Alors que le krach boursier lyonnais se précise, les Faidides perdent de leur superbe : à l’automne 1881, ils doivent procéder au partage de la succession indivise de l’une de leurs bienfaitrices, Césarine Garnier, la nièce de Jean-Antoine Garnier , le fondateur de la fabrique du Vernay afin d’en vendre les différentes composantes. La vente d’un vaste immeuble à Bourgoin rapporte 67.000 francs, de quoi calmer les créanciers les plus pressés, notamment les victimes de la faillite calamiteuse de Jean-Marie Faidides , suivie de plusieurs autres ventes au printemps suivant à hauteur de 120.000 francs environ et 107.000 francs pendant l’été. Mais la fortune familiale n’est pas extensible à l’infini ; les Faidides parviennent à préserver leur fabrique de la faillite lyonnaise, mais ils doivent néanmoins solliciter l’appui d’un de leur parent lyonnais, Antoine-Pierre Seux, le beau-père de Joseph Faidides et riche négociant en soie solidement établi sur la place. Celui-ci accepte de racheter 202.000 francs de créances dues par la maison Faidides & Jacquet au Comptoir d’Escompte de Paris, à la banque Vve Morin-Pons & Cie et à un marchand de soie italien, pour un montant de 80.000 francs. Les Faidides l’avaient déjà poussé à racheter certains biens pendant les adjudications du printemps et de l’été 1882. Au total, Seux possède pour 163.000 francs de créances sur ses alliés dauphinois. Le Tribunal de Commerce de Lyon indique que la suspension réelle des paiements remonte au 6 septembre 1880. Dans ce climat de tempête, une lueur d’espoir apparaît pourtant à la lecture du bilan de la fabrique du Vernay : certes, en deux ans, elle a perdu 29.500 francs, mais depuis le 1er janvier 1882, elle dégage un maigre bénéfice de 6.103 francs. Joseph a temporairement pris la place de son frère à la tête des affaires familiales et négocie avec le directeur de la fabrique, Villien, un nouveau contrat dans lequel celui-ci accepte de réduire ses prétentions pécuniaires. À peine deux ans après le marasme financier, Joseph rend à son cadet la direction de l’entreprise familiale au Vernay. En 1890, Joseph donne en location à son frère la fabrique pour 12.000 francs par an. Cela n’empêche nullement la famille de crouler sous les dettes. Peut-être conservent-ils l’espoir de se « refaire » ? Mais quatre ans plus tard, le cadet des frères Faidides doit renoncer une nouvelle fois à ses projets, en cédant son droit au bail à la banque Charles Bonhommes & fils, de Bourgoin 2099 .

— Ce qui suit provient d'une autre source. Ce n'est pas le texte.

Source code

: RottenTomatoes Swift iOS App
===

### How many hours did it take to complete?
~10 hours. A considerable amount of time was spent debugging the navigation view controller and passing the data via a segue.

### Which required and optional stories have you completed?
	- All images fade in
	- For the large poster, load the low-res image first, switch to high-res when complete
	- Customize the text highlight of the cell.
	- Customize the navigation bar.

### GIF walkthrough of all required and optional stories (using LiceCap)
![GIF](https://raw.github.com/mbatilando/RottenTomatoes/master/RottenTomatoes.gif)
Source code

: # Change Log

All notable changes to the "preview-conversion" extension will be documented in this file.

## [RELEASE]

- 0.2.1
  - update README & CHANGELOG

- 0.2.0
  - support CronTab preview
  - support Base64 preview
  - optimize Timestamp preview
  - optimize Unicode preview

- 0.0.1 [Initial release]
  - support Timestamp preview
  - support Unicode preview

Chez les Rabatel, installés à Corbelin , on a de longue date l’habitude de se rendre régulièrement à Lyon, puisque l’on pratique volontiers la double résidence. Une partie de l’année, la famille demeure dans un appartement de la rue Imbert-Colomès, sur les pentes de La Croix-Rousse. Lorsqu’il décède brutalement à l’automne 1859, Nicolas Rabatel a entrepris de construire une fabrique de soie dans sa propriété de la Romatière, à Corbelin, acquise en 1833. Pour cela, il a placé ses deux fils aînés, Jean-Nicolas-Désiré et Constant, à Lyon pour y entamer une carrière de commis, dans une maison de soieries, probablement celle de sa belle-famille, les Combet. Après le décès de son père, Jean-Nicolas-Désiré quitte la France pour s’établir aux Etats-Unis, tandis que Constant reprend à son compte le projet paternel. En décembre 1863, il fonde avec un de ses cousins, le fabricant de soieries Jules Combet, une entreprise chargée de tisser et de vendre des étoffes de soie, avec son siège social au numéro 20 de la rue Lafont, entre la rue Impériale et la place des Terreaux. Cette nouvelle affaire intègre donc le tissage Rabatel de Corbelin. Cependant, par les capitaux mobilisés, l’entreprise demeure modeste. En 1885, Rabatel, commandité par trois associés, dirige la maison Rabatel & Cie, au capital ne dépassant pas 50.000 francs 2100 . Le statut de Constant Rabatel , à Corbelin, est plus trouble : il poursuit en 1860 la construction d’un tissage de soie entreprise par son père. Avec un cousin lyonnais, Combet, il fonde une maison de soieries à Lyon. Différents documents le montrent tantôt fabricant de soieries, tantôt façonnier.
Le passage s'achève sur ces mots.